10 things we've learned about A/B testing for startups
Contents
Every A/B test has four components:
- A goal
- A change
- A control group
- A test group
You’re testing a change (2) on your test group (4) to see if it has a statistically significant impact on the goal (1) compared to the control group (3).
But those are just the basics. In this week’s issue, we explore the secrets of running truly successful A/B tests (and some pitfalls to avoid).
This week’s theme is: Becoming an A/B testing ninja
This post was first published in our Substack newsletter, Product for Engineers. It's all about helping engineers and founders build better products by learning product skills. We send it (roughly) every two weeks. Subscribe here.
1. You need to embrace failure 📉
It shouldn’t surprise you when your A/B tests fail. This is true across the industry:
At Bing, only about 10% to 20% of experiments generate positive results, but they improved revenue per search by 10-25% a year.
Booking.com runs an estimated 25,000 tests per year. Only 10% of them generate positive results.
Using their “Universe” system, Coinbase ran 44 experiments in 8 months. 35 “resolved to control” – i.e. they showed no improvement.
Let’s Do This, a Y Combinator startup with $80M in funding, ran 10 or more A/B tests each week. 80% failed.
Thomas Owers, who ran growth at Let’s Do This, states engineers who run a lot of experiments "need to get comfortable knowing their code will be deleted."
He emphasizes two key points:
- An experiment isn't a failure if it doesn't produce the results you expected.
- An experiment is only a failure when the team doesn't learn anything from it.
Read about Thomas’ experience in How to start a growth team (as an engineer) on the PostHog blog.
2. Good A/B tests have 5 traits ✅
A specific, measurable goal An ambiguous goal leads to an unclear A/B testing process. It isn’t clear what A/B test to run to “increase sales.” “Increase demo bookings from the sales page” is actionable.
A clear hypothesis about why your change will achieve your goal A good hypothesis explains why you’re making the change, and what you expect to happen. Without one, how will you know if your test was successful?
Test as small of a change as reasonably possible Change too much and it’s unclear which (if any) change made a difference, and why. That said, a change is too small if it’s unlikely to impact user behavior, so choose carefully.
A sufficiently large sample size You need a large enough sample size for your test and control groups for them to be statistically significant. We calculate this automatically in PostHog, btw.
A long enough test duration Depends on your sample size and confidence level, but a good rule of thumb is a minimum of one week and a maximum of one month.
Read more about these traits in A software engineer's guide to A/B testing.

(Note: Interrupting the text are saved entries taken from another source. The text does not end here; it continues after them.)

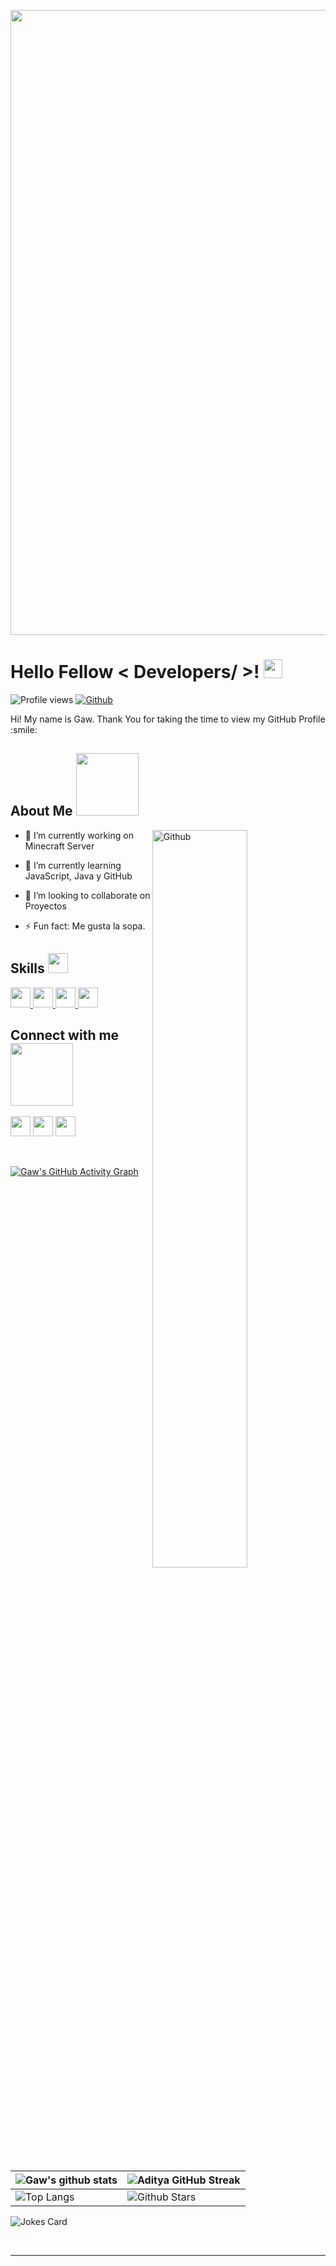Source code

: <p align="center">
    <img width="1000" src="https://cdn.discordapp.com/attachments/852918689786495016/973671640867164200/Diseno_sin_titulo.gif">
</p>

<h1> Hello Fellow < Developers/ >! <img src = "https://raw.githubusercontent.com/MartinHeinz/MartinHeinz/master/wave.gif" width = 30px> </h1>
<p align='center'>
</p>


![Profile views](https://visitor-badge.glitch.me/badge?page_id=GawNull.GawNull)
[![Github](https://img.shields.io/github/followers/GawNull?label=Follow&style=social)](https://github.com/GawNull)

<div size='20px'> Hi! My name is Gaw. Thank You for taking the time to view my GitHub Profile :smile: 
</div>

<h2> About Me <img src = "https://media0.giphy.com/media/KDDpcKigbfFpnejZs6/giphy.gif?cid=ecf05e47oy6f4zjs8g1qoiystc56cu7r9tb8a1fe76e05oty&rid=giphy.gif" width = 100px></h2>

<img width="55%" align="right" alt="Github" src="https://raw.githubusercontent.com/onimur/.github/master/.resources/git-header.svg" />

- 🔭 I’m currently working on  Minecraft Server
  
- 🌱 I’m currently learning JavaScript, Java y GitHub
  
- 👯 I’m looking to collaborate on Proyectos
  
- ⚡ Fun fact: Me gusta la sopa.

<h2> Skills <img src = "https://media2.giphy.com/media/QssGEmpkyEOhBCb7e1/giphy.gif?cid=ecf05e47a0n3gi1bfqntqmob8g9aid1oyj2wr3ds3mg700bl&rid=giphy.gif" width = 32px> </h2>
<a href= https://github.com/Aditya664?tab=repositories&q=&type=&language=python&sort= > <img width ='32px' src ='https://raw.githubusercontent.com/rahulbanerjee26/githubAboutMeGenerator/main/icons/python.svg'> </a>
<a href= https://github.com/Aditya664?tab=repositories&q=&type=&language=javascript&sort= > <img width ='32px' src ='https://raw.githubusercontent.com/rahulbanerjee26/githubAboutMeGenerator/main/icons/javascript.svg'> </a>
<a href= https://github.com/Aditya664?tab=repositories&q=&type=&language=css&sort= > <img width ='32px' src ='https://raw.githubusercontent.com/rahulbanerjee26/githubAboutMeGenerator/main/icons/css.svg'> </a>
<a href= https://github.com/Aditya664?tab=repositories&q=&type=&language=html&sort= > <img width ='32px' src ='https://raw.githubusercontent.com/rahulbanerjee26/githubAboutMeGenerator/main/icons/html.svg'> </a>


<h2> Connect with me <img src='https://raw.githubusercontent.com/ShahriarShafin/ShahriarShafin/main/Assets/handshake.gif' width="100px"> </h2>
<a href = 'https://www.twitter.com/NoobCoder07'> <img width = '32px' align= 'center' src="https://raw.githubusercontent.com/rahulbanerjee26/githubAboutMeGenerator/main/icons/twitter.svg"/></a> 
<a href = 'http://aditya664.me/'> <img width = '32px' align= 'center' src="https://cdn.discordapp.com/attachments/852918689786495016/973679529606389791/Discord-Logo.png"/></a> 
<a href = 'https://www.github.com/GawNull'> <img width = '32px' align= 'center' src="https://raw.githubusercontent.com/rahulbanerjee26/githubAboutMeGenerator/main/icons/github.svg"/></a>
  
<br>
<br>
  <br>
  
[![Gaw's GitHub Activity Graph](https://activity-graph.herokuapp.com/graph?username=GawNull&theme=tokyonight)](https://github.com/GawNull)

| ![Gaw's github stats](https://github-readme-stats.vercel.app/api?username=GawNull&show_icons=true&theme=tokyonight) | ![Aditya GitHub Streak](https://github-readme-streak-stats.herokuapp.com/?user=GawNull&theme=tokyonight) |
| --- | --- |
| ![Top Langs](https://github-readme-stats.vercel.app/api/top-langs/?username=GawNull&theme=tokyonight) | ![Github Stars](https://github-readme-stats.vercel.app/api?username=GawNull&show_icons=true&locale=en&count_private=true&hide_rank=true&custom_title=My%20GitHub%20Stats&disable_animations=true&theme=tokyonight) |

![Jokes Card](https://readme-jokes.vercel.app/api?theme=tokyonight)


<br>


-----
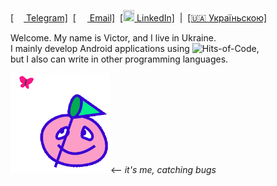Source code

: <a href="https://t.me/kotleni">[<img src="https://upload.wikimedia.org/wikipedia/commons/thumb/8/82/Telegram_logo.svg/768px-Telegram_logo.svg.png" width=16 height=16 />  Telegram]</a>&nbsp;
<a href="mailto:kotleni@icloud.com">[<img src="https://upload.wikimedia.org/wikipedia/commons/thumb/7/7e/Gmail_icon_%282020%29.svg/768px-Gmail_icon_%282020%29.svg.png" width=18 height=14 />  Email]</a>&nbsp;
<a href="https://www.linkedin.com/in/victor-varenik-73324122a/">[<img src="https://cdn-icons-png.flaticon.com/512/174/174857.png" width=18 height=18 />  LinkedIn]</a>
&nbsp;|&nbsp;
<a href="https://github.com/kotleni/kotleni/blob/master/README_UA.md">[🇺🇦 Україньскою]</a>

Welcome. My name is Victor, and I live in Ukraine.<br>
I mainly develop Android applications using ![Hits-of-Code](https://img.shields.io/badge/kotlin-%230095D5.svg?style=flat-square&logo=kotlin&logoColor=white),<br> but I also can write in other programming languages. 

<img src="https://github.com/kotleni/kotleni/blob/master/pink.gif?raw=true" width=160><-- <i>it's me, catching bugs</i>

<br>
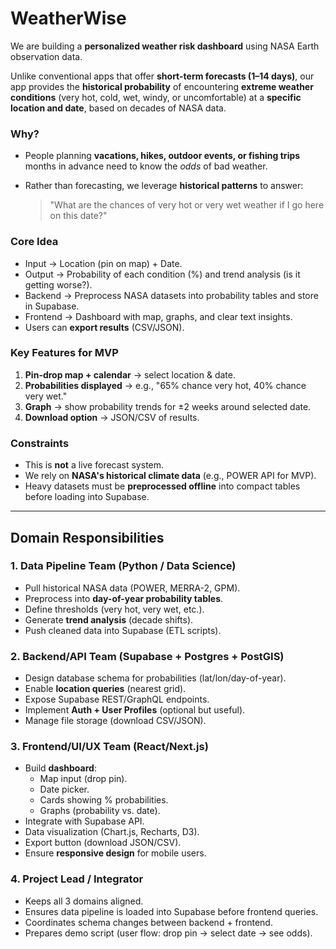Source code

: # WeatherWise

We are building a **personalized weather risk dashboard** using NASA Earth observation data.

Unlike conventional apps that offer **short-term forecasts (1–14 days)**, our app provides the **historical probability** of encountering **extreme weather conditions** (very hot, cold, wet, windy, or uncomfortable) at a **specific location and date**, based on decades of NASA data.

### **Why?**

- People planning **vacations, hikes, outdoor events, or fishing trips** months in advance need to know the *odds* of bad weather.
- Rather than forecasting, we leverage **historical patterns** to answer:
    
    > "What are the chances of very hot or very wet weather if I go here on this date?"
    > 

### **Core Idea**

- Input → Location (pin on map) + Date.
- Output → Probability of each condition (%) and trend analysis (is it getting worse?).
- Backend → Preprocess NASA datasets into probability tables and store in Supabase.
- Frontend → Dashboard with map, graphs, and clear text insights.
- Users can **export results** (CSV/JSON).

### **Key Features for MVP**

1. **Pin-drop map + calendar** → select location & date.
2. **Probabilities displayed** → e.g., "65% chance very hot, 40% chance very wet."
3. **Graph** → show probability trends for ±2 weeks around selected date.
4. **Download option** → JSON/CSV of results.

### **Constraints**

- This is **not** a live forecast system.
- We rely on **NASA's historical climate data** (e.g., POWER API for MVP).
- Heavy datasets must be **preprocessed offline** into compact tables before loading into Supabase.

---

## **Domain Responsibilities**

### 1. **Data Pipeline Team (Python / Data Science)**

- Pull historical NASA data (POWER, MERRA-2, GPM).
- Preprocess into **day-of-year probability tables**.
- Define thresholds (very hot, very wet, etc.).
- Generate **trend analysis** (decade shifts).
- Push cleaned data into Supabase (ETL scripts).

### 2. **Backend/API Team (Supabase + Postgres + PostGIS)**

- Design database schema for probabilities (lat/lon/day-of-year).
- Enable **location queries** (nearest grid).
- Expose Supabase REST/GraphQL endpoints.
- Implement **Auth + User Profiles** (optional but useful).
- Manage file storage (download CSV/JSON).

### 3. **Frontend/UI/UX Team (React/Next.js)**

- Build **dashboard**:
    - Map input (drop pin).
    - Date picker.
    - Cards showing % probabilities.
    - Graphs (probability vs. date).
- Integrate with Supabase API.
- Data visualization (Chart.js, Recharts, D3).
- Export button (download JSON/CSV).
- Ensure **responsive design** for mobile users.

### 4. **Project Lead / Integrator**

- Keeps all 3 domains aligned.
- Ensures data pipeline is loaded into Supabase before frontend queries.
- Coordinates schema changes between backend + frontend.
- Prepares demo script (user flow: drop pin → select date → see odds).

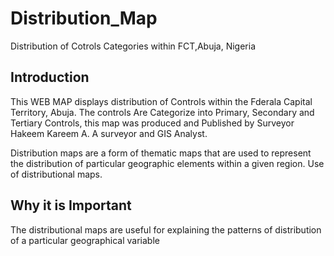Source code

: # Distribution_Map
Distribution of Cotrols Categories within FCT,Abuja, Nigeria
## Introduction
This WEB MAP displays distribution of Controls within the Fderala Capital Territory, Abuja.
The controls Are Categorize into Primary, Secondary and Tertiary Controls, this map was produced and Published by Surveyor Hakeem Kareem A. A surveyor and GIS Analyst.

Distribution maps are a form of thematic maps that are used to represent the distribution of particular geographic elements within a given region. Use of distributional maps.

## Why it is Important
The distributional maps are useful for explaining the patterns of distribution of a particular geographical variable

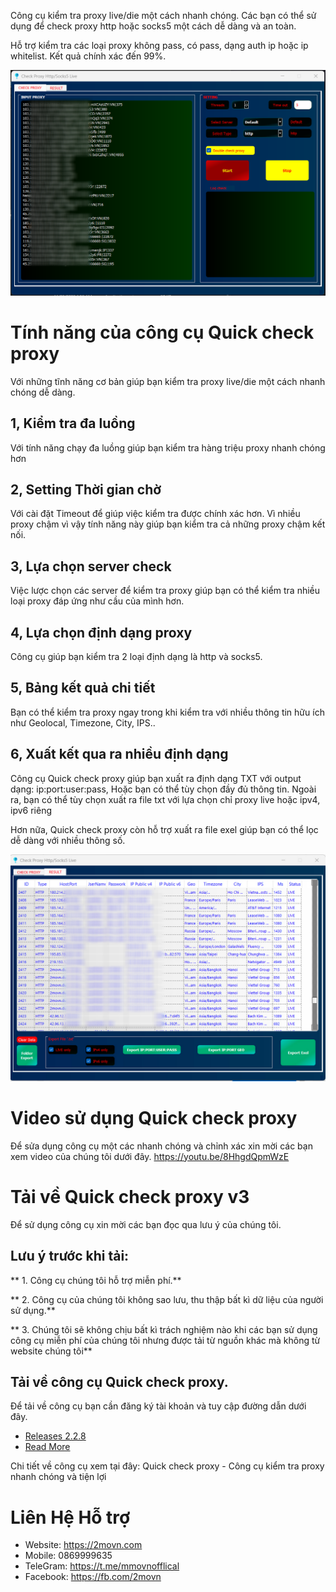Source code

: Công cụ kiểm tra proxy live/die một cách nhanh chóng. Các bạn có thể sử dụng để check proxy http hoặc socks5 một cách dễ dàng và an toàn.

Hỗ trợ kiểm tra các loại proxy không pass, có pass, dạng auth ip hoặc ip whitelist. Kết quả chính xác đến 99%.

 ![CHECK PROXY LIVE](https://github.com/2movn/Quick-check-Proxy/blob/main/quick-check-proxy.png)

# Tính năng của công cụ Quick check proxy
Với những tĩnh năng cơ bản giúp bạn kiểm tra proxy live/die một cách nhanh chóng dễ dàng.

## 1, Kiểm tra đa luồng
Với tính năng chạy đa luồng giúp bạn kiểm tra hàng triệu proxy nhanh chóng hơn

## 2, Setting Thời gian chờ
Với cài đặt Timeout để giúp việc kiểm tra được chính xác hơn. Vì nhiều proxy chậm vì vậy tính năng này giúp bạn kiểm tra cả những proxy chậm kết nối.

## 3, Lựa chọn server check
Việc lược chọn các server để kiểm tra proxy giúp bạn có thể kiểm tra nhiều loại proxy đáp ứng như cầu của mình hơn.

## 4, Lựa chọn định dạng proxy
Công cụ giúp bạn kiểm tra 2 loại định dạng là http và socks5.

## 5, Bảng kết quả chi tiết
Bạn có thể kiểm tra proxy ngay trong khi kiểm tra với nhiều thông tin hữu ích như Geolocal, Timezone, City, IPS..


## 6, Xuất kết qua ra nhiều định dạng
Công cụ Quick check proxy giúp bạn xuất ra định dạng TXT với output dạng: ip:port:user:pass, Hoặc bạn có thể tùy chọn đầy đủ thông tin. Ngoài ra, bạn có thể tùy chọn xuất ra file txt với lựa chọn chỉ proxy live hoặc ipv4, ipv6 riêng

Hơn nữa, Quick check proxy còn hỗ trợ xuất ra file exel giúp bạn có thể lọc dễ dàng với nhiều thông số.

 ![CHECK PROXY LIVE](https://github.com/2movn/Quick-check-Proxy/blob/main/2movn-check-proxy-live.jpg)

# Video sử dụng Quick check proxy
Để sửa dụng công cụ một các nhanh chóng và chỉnh xác xin mời các bạn xem video của chúng tôi dưới đây.
https://youtu.be/8HhgdQpmWzE
# Tải về Quick check proxy v3
Để sử dụng công cụ xin mời các bạn đọc qua lưu ý của chúng tôi.

## Lưu ý trước khi tải:
** 1. Công cụ chúng tôi hỗ trợ miễn phí.**

** 2. Công cụ của chúng tôi không sao lưu, thu thập bất kì dữ liệu của người sử dụng.**

** 3. Chúng tôi sẽ không chịu bất kì trách nghiệm nào khi các bạn sử dụng công cụ miễn phí của chúng tôi nhưng được tải từ nguồn khác mà không từ website chúng tôi**

## Tải về công cụ Quick check proxy.

Để tải về công cụ bạn cần đăng ký tài khoản và tuy cập đường dẫn dưới đây.
- [Releases 2.2.8](https://github.com/2movn/Quick-check-Proxy/releases/tag/2.2.8)
- [Read More](https://2movn.com/p/huong-dan-su-dung-cong-cu-quick-check-proxy)


Chi tiết về công cụ xem tại đây: Quick check proxy - Công cụ kiểm tra proxy nhanh chóng và tiện lợi

# Liên Hệ Hỗ trợ
- Website: https://2movn.com
- Mobile: 0869999635
- TeleGram: https://t.me/mmovnofflical
- Facebook: https://fb.com/2movn

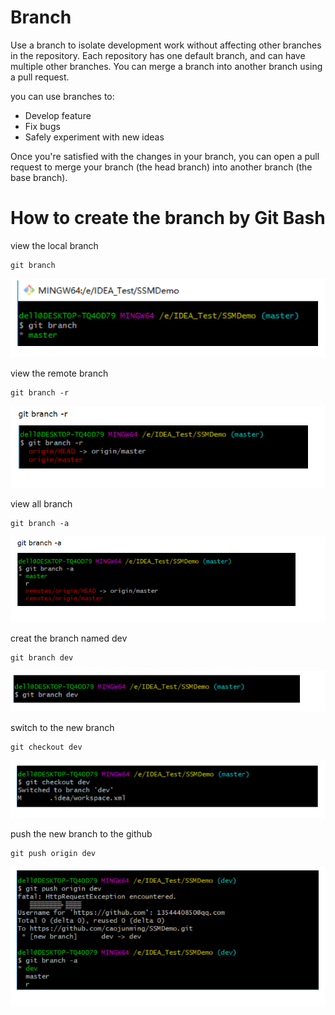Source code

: # Branch 

Use a branch to isolate development work without affecting other branches in the repository. Each repository has one default branch, and can have multiple other branches. You can merge a branch into another branch using a pull request.

you can use branches to:

* Develop feature
* Fix bugs
* Safely experiment with new ideas

Once you're satisfied with the changes in your branch, you can open a pull request to merge your branch (the head branch) into another branch (the base branch).

# How to create the branch by Git Bash

view the local branch 

    git branch
![b1](/images/b1.PNG)    

view the remote branch

    git branch -r
![b2](/images/b2.PNG)    

view all branch

    git branch -a
![b3](/images/b3.PNG)    

creat the branch named dev 

    git branch dev
![b4](/images/b4.PNG) 

switch to the new branch

    git checkout dev
![b5](/images/b5.PNG)    
    
push the new branch to the github

    git push origin dev
![b6](/images/b6.PNG) 


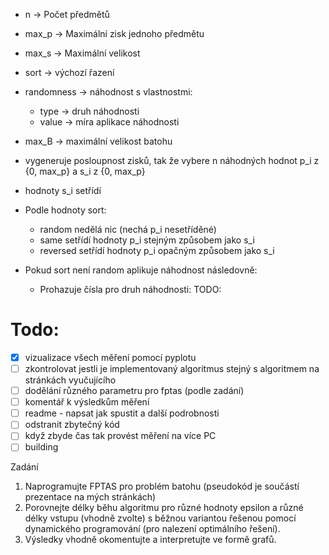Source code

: 
- n -> Počet předmětů
- max_p -> Maximální zisk jednoho předmětu
- max_s -> Maximální velikost
- sort -> výchozí řazení
- randomness -> náhodnost s vlastnostmi:
  - type -> druh náhodnosti
  - value -> míra aplikace náhodnosti
- max_B -> maximální velikost batohu



- vygeneruje posloupnost zisků, 
  tak že vybere n náhodných hodnot p_i z {0, max_p} a s_i z {0, max_p}
- hodnoty s_i setřídí
- Podle hodnoty sort:
  - random nedělá nic (nechá p_i nesetříděné)
  - same setřídí hodnoty p_i stejným způsobem jako s_i
  - reversed setřídí hodnoty p_i opačným způsobem jako s_i
- Pokud sort není random aplikuje náhodnost následovně:
  - Prohazuje čísla pro druh náhodnosti:
    TODO:


# Todo:
- [X] vizualizace všech měření pomocí pyplotu
- [ ] zkontrolovat jestli je implementovaný algoritmus stejný s algoritmem na stránkách vyučujícího
- [ ] dodělání různého parametru pro fptas (podle zadání)
- [ ] komentář k výsledkům měření
- [ ] readme - napsat jak spustit a další podrobnosti
- [ ] odstranit zbytečný kód
- [ ] když zbyde čas tak provést měření na více PC
- [ ] building

Zadání
1. Naprogramujte FPTAS pro problém batohu (pseudokód je součástí prezentace na mých stránkách) 
2. Porovnejte délky běhu algoritmu pro různé hodnoty epsilon a různé délky vstupu (vhodně zvolte) 
    s běžnou variantou řešenou pomocí dynamického programování (pro nalezení optimálního řešení).
3. Výsledky vhodně okomentujte a interpretujte ve formě grafů.
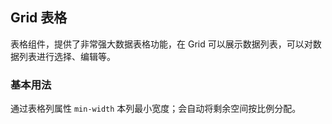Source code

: <div class="demo-header">
<p class="overviewicon">
  <span class="wapi-list-form"/>
</p>

## Grid 表格

<nova-uxlink widget-name="Grid"></nova-uxlink>

表格组件，提供了非常强大数据表格功能，在 Grid 可以展示数据列表，可以对数据列表进行选择、编辑等。
</div>

### 基本用法

通过表格列属性 `min-width` 本列最小宽度；会自动将剩余空间按比例分配。

<br>

<nova-demo-view link="grid/aui3-first-menu/min-width"></nova-demo-view>

<br>
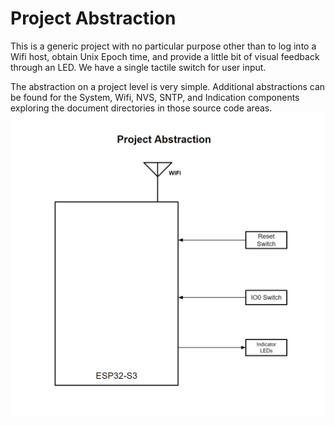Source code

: # Project Abstraction
This is a generic project with no particular purpose other than to log into a Wifi host, obtain Unix Epoch time, and provide a little bit of visual feedback through an LED.  We have a single tactile switch for user input.

The abstraction on a project level is very simple.  Additional abstractions can be found for the System, Wifi, NVS, SNTP, and Indication components exploring the document directories in those source code areas.  
![system_abstraction](./images/project_abstraction.png)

3. Use the “right place, right time” rule 💡
Right place, right time is a simple maxim for running successful tests.
Right place = Group your changes in as few places as possible, use feature flags to control who sees your changes, test only those involved in the test see the changes, and don’t capture metrics from unaffected users.
Right time = Use feature flags to control when your changes show, run your test to reach significance, and avoid the peeking problem.
- Create a proposal system 🏦 As we noted earlier, good tests need a clear hypothesis. A simple way to achieve this is to create a consistent process for them.
Monzo, the British online bank, asks four simple questions before running any test:
What problem are you trying to solve?
Why should we solve it?
How should we solve it? (optional)
What if this problem didn’t exist? (optional)
Answering these questions helps Monzo create consistent hypotheses containing a proposed solution to a problem, and the expected outcome. It also allows anyone to propose a test, including staff who don’t typically run experiments.